A Better Measure of America’s Poverty Rate

Sen. Mike Lee is proposing legislation that, if instituted correctly, could more accurately reflect America’s poverty rate to better determine the impact of welfare assistance and whether it is doing the job it is supposed to do.

Lee’s proposal is called the Poverty Measurement Improvement Act. The point of it is just as the title explains: to more accurately measure household incomes to see if poverty is as bad as the data indicate.

As Lee, R-Utah, explains:

This bill would improve the data available to lawmakers by authorizing a new Census Bureau survey that would more accurately calculate income by including wages and federal means-tested benefits. This information would then be linked with individual records from the IRS and other federal agencies that administer means-tested benefit programs.

The Census Bureau calculates the official poverty rate, but the results are based on families’ pre-tax, cash income, and ignores assistance like Supplemental Nutrition Assistance Programs (SNAP) and tax credits for working families.  The result is that the Census counts the people who are being helped by these programs as still living in poverty when in fact they may be living in much better conditions.

Poverty has been a persistent and seemingly intractable problem for decades. President Lyndon Johnson launched the Great Society in 1964 with the goal of eradicating poverty. But in 1966, the poverty rate was 14.7 percent while in 2012, it was 15 percent. The lowest the poverty rate ever reached was during the Nixon administration, when it dove to 11.1 percent (1973).
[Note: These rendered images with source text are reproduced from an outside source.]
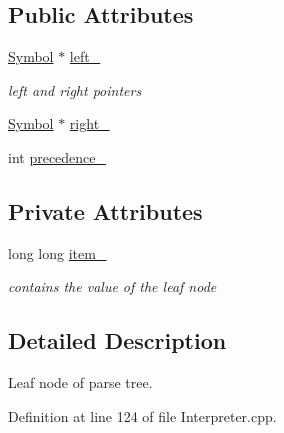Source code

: \subsection*{Public Attributes}
\begin{DoxyCompactItemize}
\item 
\hyperlink{classMadara_1_1Expression__Tree_1_1Symbol}{Symbol} $\ast$ \hyperlink{classMadara_1_1Expression__Tree_1_1Symbol_a7808eb3daad675e2e01409f173a41cee}{left\_\-}
\begin{DoxyCompactList}\small\item\em left and right pointers \item\end{DoxyCompactList}\item 
\hyperlink{classMadara_1_1Expression__Tree_1_1Symbol}{Symbol} $\ast$ \hyperlink{classMadara_1_1Expression__Tree_1_1Symbol_a13467d1c78fbf06c3d64a6a4770eee7a}{right\_\-}
\item 
int \hyperlink{classMadara_1_1Expression__Tree_1_1Symbol_a2de31139261eea47dccd48d377780803}{precedence\_\-}
\end{DoxyCompactItemize}
\subsection*{Private Attributes}
\begin{DoxyCompactItemize}
\item 
long long \hyperlink{classMadara_1_1Expression__Tree_1_1Number_a6b4fec641bcdbd6bba02fc3334644a05}{item\_\-}
\begin{DoxyCompactList}\small\item\em contains the value of the leaf node \item\end{DoxyCompactList}\end{DoxyCompactItemize}


\subsection{Detailed Description}
Leaf node of parse tree. 

Definition at line 124 of file Interpreter.cpp.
In 2012, the amount spent on poverty programs was 20 times higher than when the anti-poverty programs were instituted in 1964, and during that time assistance has increased from $160 to more than $2,000 per person in real dollars.

As an aside, the number of children being raised by a single mother rose from 8 percent in 1964 to 23.7 percent in 2013 while the number of working-age men (25-54) participating in the labor force has dropped by shocking amounts.

As demographer Nick Eberstadt tells it, 7 million working-age men are currently not seeking work:

In fact, if work rates for men were only as high today as in 1965—a time when we enjoyed true “full employment”—nearly 10 million more men would have paying jobs today. Think of the difference that would make to our country.

In other words, what used to be a “nuclear household” has seemingly been nuked.  Lee noted the impact of government programs that discourage one of the most important relationships individuals have and society benefits from: families.

The core problem with our welfare system today isn’t just its bloated annual budget, but its tendency to undermine the two most dependable routes out of poverty: marriage and work.

But we can’t improve these programs until we have better data on how they are affecting working families. The Poverty Measurement Improvement Act will do just that.

Poverty researchers on both sides of the political aisle agree that government assistance helps pull people out of poverty. Accurately measuring the role of public assistance will help determine where opportunities lie to increase workforce participation, encourage stronger households, and inform the role of programs like the Earned Income Tax Credit that are used to get people into the workforce. That’s a goal to encourage, and measuring the data correctly seems like an easy starting point.